NatGeo #220 | Pauliceia Palestina

A guerra fez com que milhares de palestinos abandonassem os campos de refugiados na Síria. Em São Paulo, essa nova onda de imigrantes reforça uma crescente comunidade muçulmana.

Por Kevin Damasio | Fotos de Giulio Paletta
National Geographic Brasil #220, julho/2018

Muna Darweesh, de 37 anos, aproveita o domingo para descansar no sofá ao lado do marido, Wessam Al Jammal, de 45. Eles assistem a um programa de TV árabe enquanto os quatro filhos brincam pelo pequeno apartamento. “Quando conto a minha história”, diz ela, “eu sinto algo profundo no coração. Esse sentimento de saudades do lar vem desde a fuga da nossa família para a Síria. É algo que também marcou a vida da minha avó e da minha mãe.”
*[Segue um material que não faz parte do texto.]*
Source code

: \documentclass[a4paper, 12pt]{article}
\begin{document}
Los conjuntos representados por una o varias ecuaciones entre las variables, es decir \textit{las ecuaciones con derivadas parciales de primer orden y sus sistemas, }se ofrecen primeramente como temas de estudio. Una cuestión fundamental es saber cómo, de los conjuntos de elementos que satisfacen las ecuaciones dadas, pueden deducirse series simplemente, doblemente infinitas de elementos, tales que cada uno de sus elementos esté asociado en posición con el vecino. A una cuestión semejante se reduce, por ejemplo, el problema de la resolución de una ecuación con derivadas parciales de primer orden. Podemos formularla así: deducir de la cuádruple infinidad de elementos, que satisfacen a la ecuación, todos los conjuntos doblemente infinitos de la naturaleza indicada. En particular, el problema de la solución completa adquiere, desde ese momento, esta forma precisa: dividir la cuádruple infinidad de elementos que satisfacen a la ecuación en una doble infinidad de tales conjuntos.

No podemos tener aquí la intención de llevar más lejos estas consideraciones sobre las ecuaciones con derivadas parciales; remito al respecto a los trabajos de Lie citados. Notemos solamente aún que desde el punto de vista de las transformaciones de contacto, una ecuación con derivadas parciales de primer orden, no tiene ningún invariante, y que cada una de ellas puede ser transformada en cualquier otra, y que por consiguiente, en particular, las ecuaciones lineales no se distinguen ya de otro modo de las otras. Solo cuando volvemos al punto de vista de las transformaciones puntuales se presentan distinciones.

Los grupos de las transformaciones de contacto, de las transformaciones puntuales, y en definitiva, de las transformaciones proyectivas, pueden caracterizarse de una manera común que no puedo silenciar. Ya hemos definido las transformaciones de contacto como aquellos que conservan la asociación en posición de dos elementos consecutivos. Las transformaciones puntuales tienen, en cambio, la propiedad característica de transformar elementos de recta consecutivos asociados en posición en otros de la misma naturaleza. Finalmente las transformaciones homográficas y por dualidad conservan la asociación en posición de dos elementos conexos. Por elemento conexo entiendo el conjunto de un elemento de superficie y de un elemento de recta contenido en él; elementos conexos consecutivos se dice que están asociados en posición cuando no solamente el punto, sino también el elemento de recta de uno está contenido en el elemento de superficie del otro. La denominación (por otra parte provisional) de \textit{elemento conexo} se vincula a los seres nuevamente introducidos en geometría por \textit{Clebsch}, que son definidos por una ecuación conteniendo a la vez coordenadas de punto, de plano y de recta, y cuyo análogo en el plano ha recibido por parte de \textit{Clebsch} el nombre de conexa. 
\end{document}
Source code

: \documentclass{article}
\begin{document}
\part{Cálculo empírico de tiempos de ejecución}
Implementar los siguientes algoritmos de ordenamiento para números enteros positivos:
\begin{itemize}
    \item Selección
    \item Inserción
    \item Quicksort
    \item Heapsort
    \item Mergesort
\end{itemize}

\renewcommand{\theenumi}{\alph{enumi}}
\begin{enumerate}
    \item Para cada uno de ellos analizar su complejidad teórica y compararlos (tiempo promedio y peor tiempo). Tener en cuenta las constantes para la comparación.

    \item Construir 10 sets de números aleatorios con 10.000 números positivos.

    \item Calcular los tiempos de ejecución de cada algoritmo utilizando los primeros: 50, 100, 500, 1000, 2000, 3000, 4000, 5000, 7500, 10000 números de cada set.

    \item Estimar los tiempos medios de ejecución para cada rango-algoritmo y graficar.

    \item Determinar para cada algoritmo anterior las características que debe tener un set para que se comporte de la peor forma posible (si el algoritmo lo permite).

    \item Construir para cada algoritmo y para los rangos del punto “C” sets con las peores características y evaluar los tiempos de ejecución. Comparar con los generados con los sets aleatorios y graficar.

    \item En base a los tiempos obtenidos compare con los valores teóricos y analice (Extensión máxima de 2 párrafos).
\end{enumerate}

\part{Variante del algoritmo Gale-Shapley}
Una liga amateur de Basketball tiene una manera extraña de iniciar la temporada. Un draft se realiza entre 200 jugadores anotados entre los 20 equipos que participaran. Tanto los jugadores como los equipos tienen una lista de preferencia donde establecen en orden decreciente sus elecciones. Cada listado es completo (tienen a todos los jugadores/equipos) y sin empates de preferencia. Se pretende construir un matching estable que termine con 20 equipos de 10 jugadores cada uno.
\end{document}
Muna e Wessam integram uma nova geração de muçulmanos no Brasil. Filhos de palestinos refugiados na Síria depois da criação do Estado de Israel, em 1948, ambos nasceram em campos administrados pela Agência das Nações Unidas de Assistência aos Refugiados da Palestina (UNRWA, na sigla em inglês). Mesmo no exílio, as coisas andaram bem. Wessam formou-se em engenharia na Universidade de Alexandria, no Egito. No trabalho, viajava bastante para atender aos contratos de uma empresa de navegação. Em Latakia, na Síria, Muna estudou literatura inglesa e tornou-se professora.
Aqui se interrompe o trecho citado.